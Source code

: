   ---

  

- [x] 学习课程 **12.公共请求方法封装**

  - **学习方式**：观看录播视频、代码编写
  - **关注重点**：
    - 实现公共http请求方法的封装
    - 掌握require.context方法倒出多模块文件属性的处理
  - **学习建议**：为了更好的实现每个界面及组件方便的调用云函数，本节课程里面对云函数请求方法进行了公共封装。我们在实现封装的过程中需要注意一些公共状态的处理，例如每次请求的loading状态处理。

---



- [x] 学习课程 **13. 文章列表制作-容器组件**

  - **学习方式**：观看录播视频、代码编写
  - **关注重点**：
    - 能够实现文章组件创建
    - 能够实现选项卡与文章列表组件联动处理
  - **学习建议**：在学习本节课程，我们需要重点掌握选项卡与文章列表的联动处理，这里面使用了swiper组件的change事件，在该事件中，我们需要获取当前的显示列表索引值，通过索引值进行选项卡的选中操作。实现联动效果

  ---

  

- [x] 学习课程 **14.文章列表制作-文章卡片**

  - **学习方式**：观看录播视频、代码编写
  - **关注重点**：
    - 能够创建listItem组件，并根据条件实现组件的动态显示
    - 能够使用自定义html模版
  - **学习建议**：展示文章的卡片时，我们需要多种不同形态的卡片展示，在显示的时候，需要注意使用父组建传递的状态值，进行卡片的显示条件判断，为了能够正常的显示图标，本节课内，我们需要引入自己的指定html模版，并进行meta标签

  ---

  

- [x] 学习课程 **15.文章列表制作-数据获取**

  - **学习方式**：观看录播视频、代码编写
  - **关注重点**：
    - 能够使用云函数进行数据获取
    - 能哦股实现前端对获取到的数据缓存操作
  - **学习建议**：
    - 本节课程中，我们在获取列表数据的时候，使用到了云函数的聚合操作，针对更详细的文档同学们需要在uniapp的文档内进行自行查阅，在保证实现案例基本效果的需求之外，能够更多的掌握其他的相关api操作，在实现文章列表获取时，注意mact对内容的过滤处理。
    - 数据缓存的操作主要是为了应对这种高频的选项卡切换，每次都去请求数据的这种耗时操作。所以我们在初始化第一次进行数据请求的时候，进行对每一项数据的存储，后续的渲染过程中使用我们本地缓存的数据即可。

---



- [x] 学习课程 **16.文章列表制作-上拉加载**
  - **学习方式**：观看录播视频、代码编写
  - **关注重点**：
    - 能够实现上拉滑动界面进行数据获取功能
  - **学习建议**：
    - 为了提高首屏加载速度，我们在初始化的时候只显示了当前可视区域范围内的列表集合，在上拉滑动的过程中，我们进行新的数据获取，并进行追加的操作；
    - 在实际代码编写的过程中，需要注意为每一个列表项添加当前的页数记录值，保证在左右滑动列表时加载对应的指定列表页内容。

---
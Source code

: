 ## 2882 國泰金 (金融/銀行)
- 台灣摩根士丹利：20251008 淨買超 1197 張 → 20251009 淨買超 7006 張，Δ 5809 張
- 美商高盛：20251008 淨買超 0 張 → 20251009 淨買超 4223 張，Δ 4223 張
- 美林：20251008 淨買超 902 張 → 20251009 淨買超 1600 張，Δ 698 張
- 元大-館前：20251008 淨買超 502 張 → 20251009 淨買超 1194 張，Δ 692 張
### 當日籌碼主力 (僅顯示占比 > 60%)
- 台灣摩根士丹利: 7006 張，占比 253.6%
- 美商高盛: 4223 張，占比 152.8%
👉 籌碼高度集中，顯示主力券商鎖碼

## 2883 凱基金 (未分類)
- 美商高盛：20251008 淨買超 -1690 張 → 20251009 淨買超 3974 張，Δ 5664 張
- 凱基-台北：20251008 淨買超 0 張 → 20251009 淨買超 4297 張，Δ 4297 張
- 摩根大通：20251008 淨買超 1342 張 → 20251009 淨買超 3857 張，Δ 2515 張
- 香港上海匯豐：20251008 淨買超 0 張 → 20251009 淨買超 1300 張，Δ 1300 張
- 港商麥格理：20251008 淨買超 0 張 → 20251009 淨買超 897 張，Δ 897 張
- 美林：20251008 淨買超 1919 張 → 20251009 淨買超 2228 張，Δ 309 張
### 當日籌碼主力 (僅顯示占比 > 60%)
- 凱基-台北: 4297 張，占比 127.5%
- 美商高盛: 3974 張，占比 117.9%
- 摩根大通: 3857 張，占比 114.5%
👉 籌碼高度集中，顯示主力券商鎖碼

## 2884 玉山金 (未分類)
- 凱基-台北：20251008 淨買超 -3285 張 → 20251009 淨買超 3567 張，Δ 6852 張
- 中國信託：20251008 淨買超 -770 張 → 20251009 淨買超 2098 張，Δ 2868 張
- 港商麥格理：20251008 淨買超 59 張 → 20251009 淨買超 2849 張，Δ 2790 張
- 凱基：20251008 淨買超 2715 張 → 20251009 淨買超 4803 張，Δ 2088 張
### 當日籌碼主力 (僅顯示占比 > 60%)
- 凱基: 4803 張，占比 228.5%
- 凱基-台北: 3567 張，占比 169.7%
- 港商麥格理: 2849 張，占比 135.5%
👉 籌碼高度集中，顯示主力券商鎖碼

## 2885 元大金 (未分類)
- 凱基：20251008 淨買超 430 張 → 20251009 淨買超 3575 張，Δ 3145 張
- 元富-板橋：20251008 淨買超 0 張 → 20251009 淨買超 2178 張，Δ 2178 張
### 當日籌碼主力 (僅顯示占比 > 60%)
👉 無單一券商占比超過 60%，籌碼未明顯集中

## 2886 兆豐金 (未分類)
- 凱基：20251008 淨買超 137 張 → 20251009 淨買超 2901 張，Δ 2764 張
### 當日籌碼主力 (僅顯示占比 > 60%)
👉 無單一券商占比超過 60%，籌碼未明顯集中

========================================================================

Exercise instructions ▸ Your answer should consist of the lines from the line with "- 实现公共http请求方法的封装" to the line with "- 能够使用自定义html模版" above, repeated exactly, both ends included.

Reply ▸
    - 实现公共http请求方法的封装
    - 掌握require.context方法倒出多模块文件属性的处理
  - **学习建议**：为了更好的实现每个界面及组件方便的调用云函数，本节课程里面对云函数请求方法进行了公共封装。我们在实现封装的过程中需要注意一些公共状态的处理，例如每次请求的loading状态处理。

---



- [x] 学习课程 **13. 文章列表制作-容器组件**

  - **学习方式**：观看录播视频、代码编写
  - **关注重点**：
    - 能够实现文章组件创建
    - 能够实现选项卡与文章列表组件联动处理
  - **学习建议**：在学习本节课程，我们需要重点掌握选项卡与文章列表的联动处理，这里面使用了swiper组件的change事件，在该事件中，我们需要获取当前的显示列表索引值，通过索引值进行选项卡的选中操作。实现联动效果

  ---

  

- [x] 学习课程 **14.文章列表制作-文章卡片**

  - **学习方式**：观看录播视频、代码编写
  - **关注重点**：
    - 能够创建listItem组件，并根据条件实现组件的动态显示
    - 能够使用自定义html模版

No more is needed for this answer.